Yes, everything that is explicitly managed with pthread_key_create() is
fine. The point is that the destructors for __thread variables aren't
controlled by QEMU, but by the system libraries, so their memory can go
away earlier than other destructors are called.

Kevin

Paolo Bonzini Oct. 9, 2018, 11:16 a.m. UTC | #11

On 08/10/2018 18:40, Kevin Wolf wrote:
>>

>> I'm pretty confident this analysis of the problem is correct:

>> unfortunately I have no idea what the right way to fix it is...

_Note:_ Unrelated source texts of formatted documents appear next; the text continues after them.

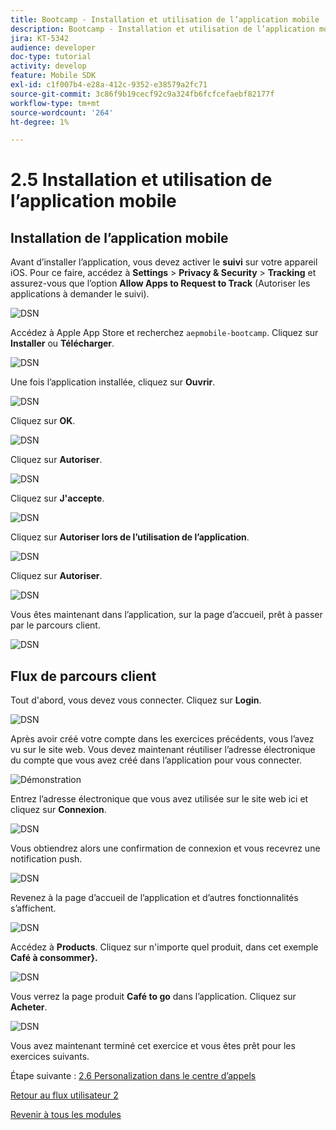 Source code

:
 ```yaml
---
title: Bootcamp - Installation et utilisation de l’application mobile
description: Bootcamp - Installation et utilisation de l’application mobile
jira: KT-5342
audience: developer
doc-type: tutorial
activity: develop
feature: Mobile SDK
exl-id: c1f007b4-e28a-412c-9352-e38579a2fc71
source-git-commit: 3c86f9b19cecf92c9a324fb6fcfcefaebf82177f
workflow-type: tm+mt
source-wordcount: '264'
ht-degree: 1%

---
```


# 2.5 Installation et utilisation de l’application mobile


## Installation de l’application mobile

Avant d’installer l’application, vous devez activer le **suivi** sur votre appareil iOS. Pour ce faire, accédez à **Settings** > **Privacy &amp; Security** > **Tracking** et assurez-vous que l’option **Allow Apps to Request to Track** (Autoriser les applications à demander le suivi).

![DSN](./../uc3/images/app4.png)

Accédez à Apple App Store et recherchez `aepmobile-bootcamp`. Cliquez sur **Installer** ou **Télécharger**.

![DSN](./../uc3/images/app1.png)

Une fois l’application installée, cliquez sur **Ouvrir**.

![DSN](./../uc3/images/app2.png)

Cliquez sur **OK**.

![DSN](./../uc3/images/app9.png)

Cliquez sur **Autoriser**.

![DSN](./../uc3/images/app3.png)

Cliquez sur **J&#39;accepte**.

![DSN](./../uc3/images/app7.png)

Cliquez sur **Autoriser lors de l’utilisation de l’application**.

![DSN](./../uc3/images/app8.png)

Cliquez sur **Autoriser**.

![DSN](./../uc3/images/app5.png)

Vous êtes maintenant dans l’application, sur la page d’accueil, prêt à passer par le parcours client.

![DSN](./../uc3/images/app12.png)

## Flux de parcours client

Tout d&#39;abord, vous devez vous connecter. Cliquez sur **Login**.

![DSN](./../uc3/images/app13.png)

Après avoir créé votre compte dans les exercices précédents, vous l’avez vu sur le site web. Vous devez maintenant réutiliser l’adresse électronique du compte que vous avez créé dans l’application pour vous connecter.

![Démonstration](./../uc3/images/pv1.png)

Entrez l’adresse électronique que vous avez utilisée sur le site web ici et cliquez sur **Connexion**.

![DSN](./../uc3/images/app14.png)

Vous obtiendrez alors une confirmation de connexion et vous recevrez une notification push.

![DSN](./../uc3/images/app15.png)

Revenez à la page d’accueil de l’application et d’autres fonctionnalités s’affichent.

![DSN](./../uc3/images/app17.png)

Accédez à **Products**. Cliquez sur n&#39;importe quel produit, dans cet exemple **Café à consommer&rbrace;.**

![DSN](./images/app19.png)

Vous verrez la page produit **Café to go** dans l’application. Cliquez sur **Acheter**.

![DSN](./images/app20.png)

Vous avez maintenant terminé cet exercice et vous êtes prêt pour les exercices suivants.

Étape suivante : [2.6 Personalization dans le centre d’appels](./ex6.md)

[Retour au flux utilisateur 2](./uc2.md)

[Revenir à tous les modules](../../overview.md)
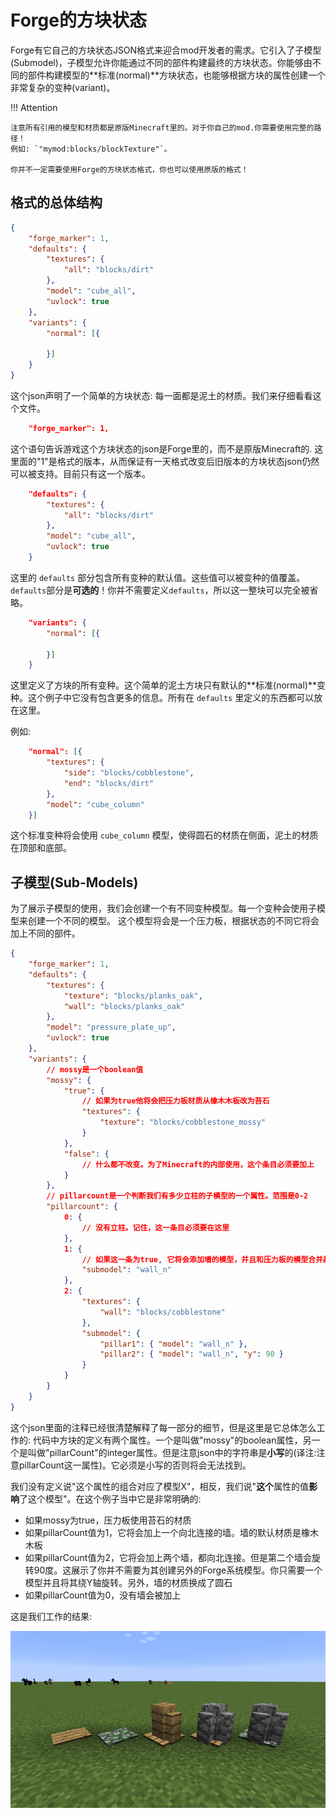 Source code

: Forge的方块状态
=============

Forge有它自己的方块状态JSON格式来迎合mod开发者的需求。它引入了子模型(Submodel)，子模型允许你能通过不同的部件构建最终的方块状态。你能够由不同的部件构建模型的**标准(normal)**方块状态，也能够根据方块的属性创建一个非常复杂的变种(variant)。


!!! Attention

	注意所有引用的模型和材质都是原版Minecraft里的。对于你自己的mod.你需要使用完整的路径！
	例如: `"mymod:blocks/blockTexture"`。

	你并不一定需要使用Forge的方块状态格式，你也可以使用原版的格式！

格式的总体结构
------------

```json
{
	"forge_marker": 1,
	"defaults": {
		"textures": {
			"all": "blocks/dirt"
		},
		"model": "cube_all",
		"uvlock": true
	},
	"variants": {
		"normal": [{

		}]
	}
}
```

这个json声明了一个简单的方块状态: 每一面都是泥土的材质。我们来仔细看看这个文件。

```json
	"forge_marker": 1,
```

这个语句告诉游戏这个方块状态的json是Forge里的，而不是原版Minecraft的.
这里面的"1"是格式的版本，从而保证有一天格式改变后旧版本的方块状态json仍然可以被支持。目前只有这一个版本。

```json
	"defaults": {
		"textures": {
			"all": "blocks/dirt"
		},
		"model": "cube_all",
		"uvlock": true
	}
```

这里的 `defaults` 部分包含所有变种的默认值。这些值可以被变种的值覆盖。`defaults`部分是**可选的**！你并不需要定义`defaults`，所以这一整块可以完全被省略。

```json
	"variants": {
		"normal": [{

		}]
	}
```
这里定义了方块的所有变种。这个简单的泥土方块只有默认的**标准(normal)**变种。这个例子中它没有包含更多的信息。所有在 `defaults` 里定义的东西都可以放在这里。

例如:
```json
	"normal": [{
		"textures": {
			"side": "blocks/cobblestone",
			"end": "blocks/dirt"
		},
		"model": "cube_column"
	}]
```

这个标准变种将会使用 `cube_column` 模型，使得圆石的材质在侧面，泥土的材质在顶部和底部。

子模型(Sub-Models)
-----------------

为了展示子模型的使用，我们会创建一个有不同变种模型。每一个变种会使用子模型来创建一个不同的模型。
这个模型将会是一个压力板，根据状态的不同它将会加上不同的部件。

```json
{
	"forge_marker": 1,
	"defaults": {
		"textures": {
			"texture": "blocks/planks_oak",
			"wall": "blocks/planks_oak"
		},
		"model": "pressure_plate_up",
		"uvlock": true
	},
	"variants": {
		// mossy是一个boolean值
		"mossy": {
			"true": {
				// 如果为true他将会把压力板材质从橡木木板改为苔石
				"textures": {
					"texture": "blocks/cobblestone_mossy"
				}
			},
			"false": {
				// 什么都不改变。为了Minecraft的内部使用，这个条目必须要加上
			}
		},
		// pillarcount是一个判断我们有多少立柱的子模型的一个属性。范围是0-2
		"pillarcount": {
			0: {
				// 没有立柱。记住，这一条目必须要在这里
			},
			1: {
				// 如果这一条为true, 它将会添加墙的模型，并且和压力板的模型合并起来
				"submodel": "wall_n"
			},
			2: {
				"textures": {
					"wall": "blocks/cobblestone"
				},
				"submodel": {
					"pillar1": { "model": "wall_n" },
					"pillar2": { "model": "wall_n", "y": 90 }
				}
			}
		}
	}
}
```

这个json里面的注释已经很清楚解释了每一部分的细节，但是这里是它总体怎么工作的: 代码中方块的定义有两个属性。一个是叫做"mossy"的boolean属性，另一个是叫做"pillarCount"的integer属性。但是注意json中的字符串是**小写**的(译注:注意pillarCount这一属性)。它必须是小写的否则将会无法找到。

我们没有定义说"这个属性的组合对应了模型X"，相反，我们说"**这个**属性的值**影响**了这个模型"。在这个例子当中它是非常明确的:

- 如果mossy为true，压力板使用苔石的材质
- 如果pillarCount值为1，它将会加上一个向北连接的墙。墙的默认材质是橡木木板
- 如果pillarCount值为2，它将会加上两个墙，都向北连接。但是第二个墙会旋转90度。这展示了你并不需要为其创建另外的Forge系统模型。你只需要一个模型并且将其绕Y轴旋转。另外，墙的材质换成了圆石
- 如果pillarCount值为0，没有墙会被加上

这是我们工作的结果:

![The model in different variations](example.png)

> Yes, I agree with your analysis. If __thread variables can be destructed

> before pthread_key_create() destructors are called (and in particular if

> the former are implemented in terms of the latter), this implies at

> least two rules:

> 

> 1. The Notfier itself can't be a TLS variable

> 

> 2. The notifier callback can't access any TLS variables

> 

> Of course, with these restrictions, qemu_thread_atexit_*() with its

> existing API is as useless as it could be.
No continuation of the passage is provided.